It was a scene out of a Ron Paul nightmare as three Federal Reserve Bank presidents gathered at the Granada Theater on Thursday for the annual UCSB Economic Forecast Project. The most memorable voice of the half-day conference, however, was Gillian Tett, U.S. managing editor of the Financial Times, who delivered the closing talk before moderating a discussion between the Fed presidents.

Tett, a social anthropologist by training, argued that the collapse of American and European economies proves that quantitative analysis alone is insufficient to explain economic behavior. “Finance is fundamentally a social construct,” she said, concluding that the bubble that burst at the end of 2007 was based on “pillars of faith.” That faith was placed in credit ratings, computer models, the wisdom of regulators, and the wisdom of bankers who were selling securities that nobody understood. Comparing the financial community to the medieval church which conducted services in Latin that parishioners did not understand but still felt comforted by, Tett called Alan Greenspan the pope.

A second cultural phenomenon that Tett elaborated on was “social cohesion.” As an example of a strong culturally cohesive culture, she offered Japan where she was stationed in the late 1990s. Tett shared a conversation she once had with a Japanese executive forced to reduce spending at his company. He cut all of his employees’ wages by 20 percent and his own by 30. In the United States, he joked, an executive in his position would cut his workforce by 30 percent and give himself a raise.

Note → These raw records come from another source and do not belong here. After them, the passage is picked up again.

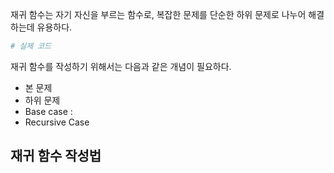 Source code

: 
재귀 함수는 자기 자신을 부르는 함수로, 복잡한 문제를 단순한 하위 문제로 나누어 해결하는데 유용하다.

```python
# 실제 코드
```

재귀 함수를 작성하기 위해서는 다음과 같은 개념이 필요하다.
- 본 문제
- 하위 문제
- Base case : 
- Recursive Case

## 재귀 함수 작성법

Tett surmised that the differing attitudes result from the landscapes of the two nations. The U.S. has always been imagined as a land of unlimited resources where the promise of an open frontier has been replaced by confidence in immigration and technological innovation whereas Japan is a small, crowded island nation whose citizens are more willing to share their bounties as well as their losses. For instance, Japan’s debt is owned mostly by its own citizens.

The Eurozone, Tett explained, was formed not because of economic logic, but to fulfill the European elitist dream of healing the wounds of World War II. The “irony,” she said “is that wounds are being reopened.”

The effect of the Eurozone crisis on the U.S. economy was a topic she broached with the three Fed presidents — Dennis Lockhart of Atlanta, Charles Plosser of Philadelphia, and John C. Williams of San Francisco — who were concerned but not alarmist. One of Lockhart’s employees, economist David Altig, said in remarks earlier that the Eurozone may have minimal effects on trade or, in a worst-case-scenario, it could spread across the American financial system.

Tett also pressed the three presidents on how the Federal Reserve Bank could unwind its bloated balance sheet — which has ballooned to nearly $3 trillion from $800 billion in the last three years — without causing inflation. Lockhart said that timing is important but that current bank reserves are “sideline money” unlikely to have an inflationary effect when lending increases. The presidents also concurred that the Fed needs to change the make-up of its assets so that it is holding less short-term debt. After the economy crashed, the Fed bought up government bonds and mortgage-backed securities.

“What we really need is significant long term fiscal reform,” said Williams.